We all know music when we hear it — or at least we think we do — but how, exactly, do we define it? “Imagine you’re in a jazz club, listening to the rhythmic honking of horns,” says the narrator of the animated TED-Ed video above. “Most people would agree that this is music. But if you were on the highway, hearing the same thing, many would call it noise.” Yet the closer we get to the boundary between music and noise, the less clear it gets. The composer John Cage, to whose work this video provides an introduction, spent his long career in those very borderlands: he “gleefully dared listeners to question the boundaries between music and noise, as well as sound and silence.”
The best-known example of this larger endeavor is “4’33”,” Cage’s 1952 “solo piano piece consisting of nothing but musical rests for four minutes and thirty-three seconds.” Though known as a “silent” composition, it actually makes its listeners focus on all the incidental sounds around them: “Could the opening and closing of a piano lid be music? What about the click of a stopwatch? The rustling, and perhaps even the complaining, of a crowd?”
A few years later, he implicitly asked similar questions about what does and does not count as music to television viewers across America by performing “Water Walk” — whose instruments included “a bathtub, ice cubes, a toy fish, a pressure cooker, a rubber duck, and several radios” — on CBS’ I’ve Got a Secret.

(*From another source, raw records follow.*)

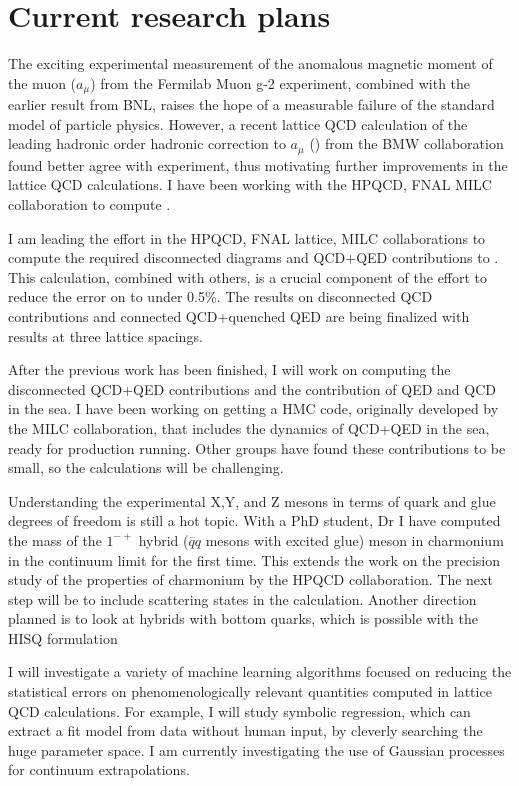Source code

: \section{Current research plans}

The exciting experimental measurement of the anomalous magnetic
moment of the muon ($a_\mu$) from the Fermilab Muon g-2  experiment,
combined with the
earlier result from BNL, raises the hope of a measurable failure of the
standard model of particle physics.  However, a recent lattice QCD
calculation of the leading hadronic order hadronic correction to
$a_\mu$
(\amu)
from the BMW collaboration found better agree with experiment,
thus motivating further improvements in the lattice QCD
calculations. I have been working with the HPQCD, FNAL MILC
collaboration to compute \amu.

I am leading the effort in the HPQCD, FNAL lattice, MILC
collaborations to compute the required disconnected diagrams and
QCD+QED contributions to \amu. This calculation, combined with
others, is a crucial component of the effort to reduce the error on \amu
to under 0.5\%.
The results on disconnected QCD contributions and connected
QCD+quenched QED are being finalized with results at three lattice spacings.

After the previous work has been finished, I will work on
computing the disconnected QCD+QED contributions and the contribution
of QED and QCD in the sea. I have been working on getting a HMC
code, originally developed by the MILC collaboration, that includes
the dynamics of QCD+QED in the sea, ready for production running.
Other groups have found these contributions to be small, so the
calculations will be challenging. 




Understanding the experimental X,Y, and Z mesons in terms of quark and
glue degrees of freedom is still a hot topic. With a PhD student, Dr
I have computed the mass of the $1^{-+}$ hybrid ($\overline{q}q$
mesons with excited glue) meson in charmonium in the continuum limit
for the first time. This extends the work on the precision study of
the properties of charmonium by the HPQCD collaboration.
The next step will be to include scattering states in the calculation.
Another direction planned is to look at hybrids with bottom quarks,
which is possible with the HISQ formulation 

I will investigate a variety of machine learning algorithms
focused on reducing the statistical errors on phenomenologically
relevant quantities computed in lattice QCD calculations. For example,
I will study symbolic regression, which can extract a fit model from
data without human input, by cleverly searching the huge parameter
space. I am currently investigating the use of Gaussian processes
for continuum extrapolations.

Many who watched that broadcast in 1960 would have asked the same question: “Is this even music?” This may have well have been the outcome for which Cage himself hoped. “Like the white canvases of his painting peers” in that same era, his work “asked the audience to question their expectations about what music was.” As he explored more and more deeply into the territory of unconventional methods of instrumentation, notation, and performance, he drifted farther and farther from the composer’s traditional task: “to organize sound in time for a specific intentional purpose.” Seven decades after “4’33”,” some still insist that John Cage’s work isn’t music — but then, some say the same about Kenny G.
Based in Seoul, Colin Marshall writes and broadcasts on cities, language, and culture. His projects include the Substack newsletter Books on Cities, the book The Stateless City: a Walk through 21st-Century Los Angeles and the video series The City in Cinema. Follow him on Twitter at @colinmarshall or on Facebook.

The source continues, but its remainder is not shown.